* _Work item_:
Within these entries, which lines include the string "Customer"? Copy each one.

* _Provided information_:
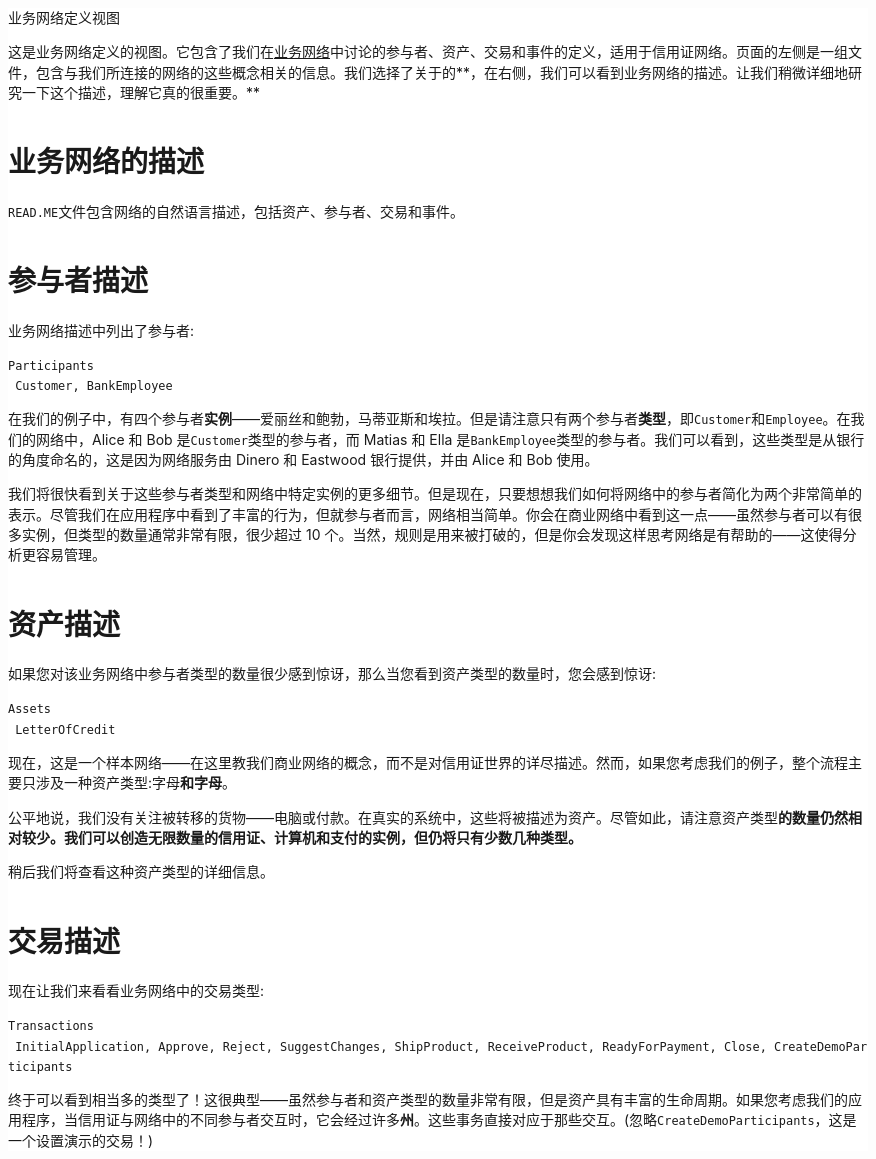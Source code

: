 业务网络定义视图

这是业务网络定义的视图。它包含了我们在[业务网络](#)中讨论的参与者、资产、交易和事件的定义，适用于信用证网络。页面的左侧是一组文件，包含与我们所连接的网络的这些概念相关的信息。我们选择了关于的**，在右侧，我们可以看到业务网络的描述。让我们稍微详细地研究一下这个描述，理解它真的很重要。**

# 业务网络的描述

`READ.ME`文件包含网络的自然语言描述，包括资产、参与者、交易和事件。

# 参与者描述

业务网络描述中列出了参与者:

```
Participants
 Customer, BankEmployee
```

在我们的例子中，有四个参与者**实例**——爱丽丝和鲍勃，马蒂亚斯和埃拉。但是请注意只有两个参与者**类型**，即`Customer`和`Employee`。在我们的网络中，Alice 和 Bob 是`Customer`类型的参与者，而 Matias 和 Ella 是`BankEmployee`类型的参与者。我们可以看到，这些类型是从银行的角度命名的，这是因为网络服务由 Dinero 和 Eastwood 银行提供，并由 Alice 和 Bob 使用。

我们将很快看到关于这些参与者类型和网络中特定实例的更多细节。但是现在，只要想想我们如何将网络中的参与者简化为两个非常简单的表示。尽管我们在应用程序中看到了丰富的行为，但就参与者而言，网络相当简单。你会在商业网络中看到这一点——虽然参与者可以有很多实例，但类型的数量通常非常有限，很少超过 10 个。当然，规则是用来被打破的，但是你会发现这样思考网络是有帮助的——这使得分析更容易管理。

# 资产描述

如果您对该业务网络中参与者类型的数量很少感到惊讶，那么当您看到资产类型的数量时，您会感到惊讶:

```
Assets
 LetterOfCredit
```

现在，这是一个样本网络——在这里教我们商业网络的概念，而不是对信用证世界的详尽描述。然而，如果您考虑我们的例子，整个流程主要只涉及一种资产类型:字母**和字母**。

公平地说，我们没有关注被转移的货物——电脑或付款。在真实的系统中，这些将被描述为资产。尽管如此，请注意资产类型**的数量仍然相对较少。我们可以创造无限数量的信用证、计算机和支付的实例，但仍将只有少数几种类型。**

稍后我们将查看这种资产类型的详细信息。

# 交易描述

现在让我们来看看业务网络中的交易类型:

```
Transactions
 InitialApplication, Approve, Reject, SuggestChanges, ShipProduct, ReceiveProduct, ReadyForPayment, Close, CreateDemoParticipants
```

终于可以看到相当多的类型了！这很典型——虽然参与者和资产类型的数量非常有限，但是资产具有丰富的生命周期。如果您考虑我们的应用程序，当信用证与网络中的不同参与者交互时，它会经过许多**州**。这些事务直接对应于那些交互。(忽略`CreateDemoParticipants`，这是一个设置演示的交易！)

* _Task solution_:
 Customer, BankEmployee
在我们的例子中，有四个参与者**实例**——爱丽丝和鲍勃，马蒂亚斯和埃拉。但是请注意只有两个参与者**类型**，即`Customer`和`Employee`。在我们的网络中，Alice 和 Bob 是`Customer`类型的参与者，而 Matias 和 Ella 是`BankEmployee`类型的参与者。我们可以看到，这些类型是从银行的角度命名的，这是因为网络服务由 Dinero 和 Eastwood 银行提供，并由 Alice 和 Bob 使用。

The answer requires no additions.